**Brief**
Every line from the start of the data through the line containing "Source code" should be retyped exactly; the pictures should not.

**The records**
________________________
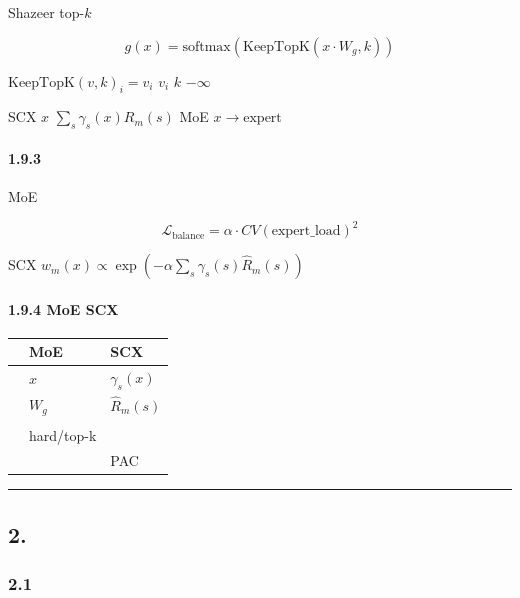 \documentclass[
  12pt,
]{article}
\begin{document}
Shazeer  top-\(k\) 

\[g(x) = \text{softmax}(\text{KeepTopK}(x \cdot W_g, k))\]

 \(\text{KeepTopK}(v, k)_i = v_i\)  \(v_i\)  \(k\) 
\(-\infty\)

SCX  \(x\) \textbf{}
\(\sum_s \gamma_s(x) R_m(s)\) MoE
\textbf{}
\(x \to \text{expert}\) 

\paragraph{1.9.3
}\label{ux8d1fux8f7dux5747ux8861ux4e0eux8f85ux52a9ux635fux5931}

 MoE 

\[\mathcal{L}_{\text{balance}} = \alpha \cdot CV(\text{expert\_load})^2\]

SCX 
\(w_m(x) \propto \exp(-\alpha \sum_s \gamma_s(s) \hat{R}_m(s))\)


\paragraph{1.9.4  MoE  SCX
}\label{ux4ece-moe-ux5230-scx-ux7684ux5deeux5f02}

\begin{longtable}[]{@{}lll@{}}
\toprule\noalign{}
 &  MoE & SCX  \\
\midrule\noalign{}
\endhead
\bottomrule\noalign{}
\endlastfoot
 &  \(x\) &  \(\gamma_s(x)\) \\
 &  \(W_g\) &  \(\hat{R}_m(s)\) \\
 &  &  \\
 & hard/top-k &  \\
 &  &  PAC  \\
\end{longtable}

\begin{center}\rule{0.5\linewidth}{0.5pt}\end{center}

\subsection{2.
}\label{ux4e09ux4e2aux547dux9898ux7684ux5b8cux6574ux8bc1ux660eux6846ux67b6}

\subsubsection{2.1
}\label{ux547dux9898ux4e00ux5168ux5c40ux4e13ux5bb6ux6392ux5e8fux4e0dux8db3}
\end{document}
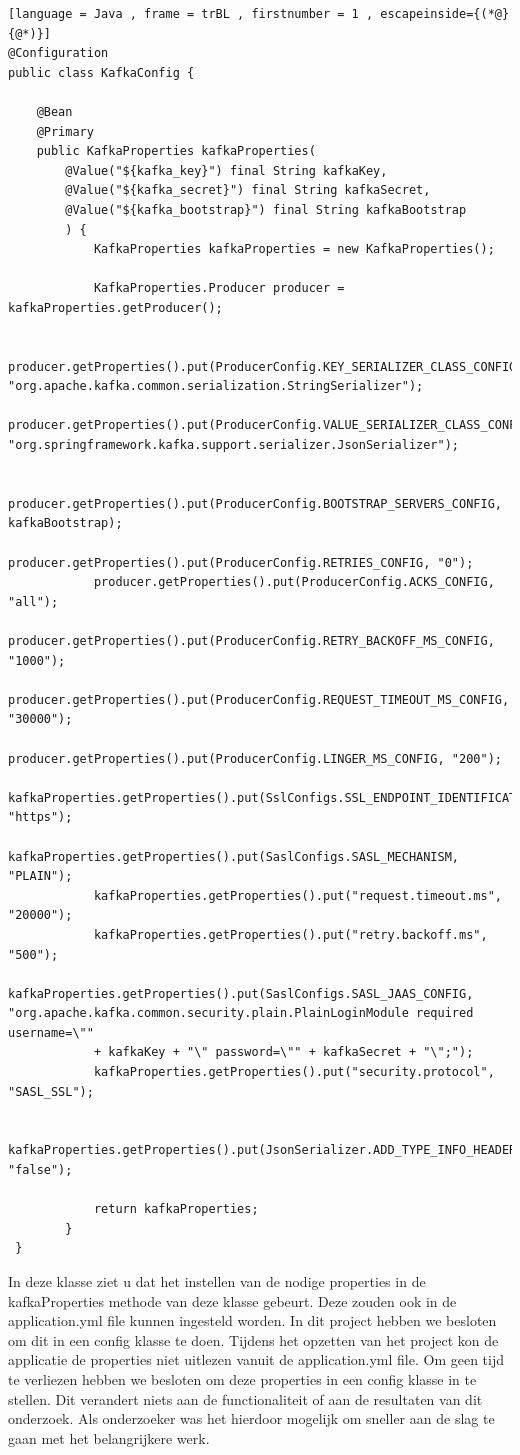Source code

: \begin{lstlisting}[language = Java , frame = trBL , firstnumber = 1 , escapeinside={(*@}{@*)}]
@Configuration
public class KafkaConfig {

    @Bean
    @Primary
    public KafkaProperties kafkaProperties(
        @Value("${kafka_key}") final String kafkaKey,
        @Value("${kafka_secret}") final String kafkaSecret,
        @Value("${kafka_bootstrap}") final String kafkaBootstrap
        ) {
            KafkaProperties kafkaProperties = new KafkaProperties();

            KafkaProperties.Producer producer = kafkaProperties.getProducer();

            producer.getProperties().put(ProducerConfig.KEY_SERIALIZER_CLASS_CONFIG, "org.apache.kafka.common.serialization.StringSerializer");
            producer.getProperties().put(ProducerConfig.VALUE_SERIALIZER_CLASS_CONFIG, "org.springframework.kafka.support.serializer.JsonSerializer");

            producer.getProperties().put(ProducerConfig.BOOTSTRAP_SERVERS_CONFIG, kafkaBootstrap);
            producer.getProperties().put(ProducerConfig.RETRIES_CONFIG, "0");
            producer.getProperties().put(ProducerConfig.ACKS_CONFIG, "all");
            producer.getProperties().put(ProducerConfig.RETRY_BACKOFF_MS_CONFIG, "1000");
            producer.getProperties().put(ProducerConfig.REQUEST_TIMEOUT_MS_CONFIG, "30000");
            producer.getProperties().put(ProducerConfig.LINGER_MS_CONFIG, "200");
            kafkaProperties.getProperties().put(SslConfigs.SSL_ENDPOINT_IDENTIFICATION_ALGORITHM_CONFIG, "https");
            kafkaProperties.getProperties().put(SaslConfigs.SASL_MECHANISM, "PLAIN");
            kafkaProperties.getProperties().put("request.timeout.ms", "20000");
            kafkaProperties.getProperties().put("retry.backoff.ms", "500");
            kafkaProperties.getProperties().put(SaslConfigs.SASL_JAAS_CONFIG, "org.apache.kafka.common.security.plain.PlainLoginModule required username=\""
            + kafkaKey + "\" password=\"" + kafkaSecret + "\";");
            kafkaProperties.getProperties().put("security.protocol", "SASL_SSL");

            kafkaProperties.getProperties().put(JsonSerializer.ADD_TYPE_INFO_HEADERS, "false");

            return kafkaProperties;
        }
 }
\end{lstlisting}

In deze klasse ziet u dat het instellen van de nodige properties in de kafkaProperties methode van deze klasse gebeurt. Deze zouden ook in de application.yml file kunnen ingesteld worden. In dit project hebben we besloten om dit in een config klasse te doen. Tijdens het opzetten van het project kon de applicatie de properties niet uitlezen vanuit de application.yml file. Om geen tijd te verliezen hebben we besloten om deze properties in een config klasse in te stellen. Dit verandert niets aan de functionaliteit of aan de resultaten van dit onderzoek. Als onderzoeker was het hierdoor mogelijk om sneller aan de slag te gaan met het belangrijkere werk.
________________________
**Task output**
 \documentclass[
  12pt,
]{article}
\begin{document}
Shazeer  top-\(k\) 

\[g(x) = \text{softmax}(\text{KeepTopK}(x \cdot W_g, k))\]

 \(\text{KeepTopK}(v, k)_i = v_i\)  \(v_i\)  \(k\) 
\(-\infty\)

SCX  \(x\) \textbf{}
\(\sum_s \gamma_s(x) R_m(s)\) MoE
\textbf{}
\(x \to \text{expert}\) 

\paragraph{1.9.3
}\label{ux8d1fux8f7dux5747ux8861ux4e0eux8f85ux52a9ux635fux5931}

 MoE 

\[\mathcal{L}_{\text{balance}} = \alpha \cdot CV(\text{expert\_load})^2\]

SCX 
\(w_m(x) \propto \exp(-\alpha \sum_s \gamma_s(s) \hat{R}_m(s))\)


\paragraph{1.9.4  MoE  SCX
}\label{ux4ece-moe-ux5230-scx-ux7684ux5deeux5f02}

\begin{longtable}[]{@{}lll@{}}
\toprule\noalign{}
 &  MoE & SCX  \\
\midrule\noalign{}
\endhead
\bottomrule\noalign{}
\endlastfoot
 &  \(x\) &  \(\gamma_s(x)\) \\
 &  \(W_g\) &  \(\hat{R}_m(s)\) \\
 &  &  \\
 & hard/top-k &  \\
 &  &  PAC  \\
\end{longtable}

\begin{center}\rule{0.5\linewidth}{0.5pt}\end{center}

\subsection{2.
}\label{ux4e09ux4e2aux547dux9898ux7684ux5b8cux6574ux8bc1ux660eux6846ux67b6}

\subsubsection{2.1
}\label{ux547dux9898ux4e00ux5168ux5c40ux4e13ux5bb6ux6392ux5e8fux4e0dux8db3}
\end{document}
Source code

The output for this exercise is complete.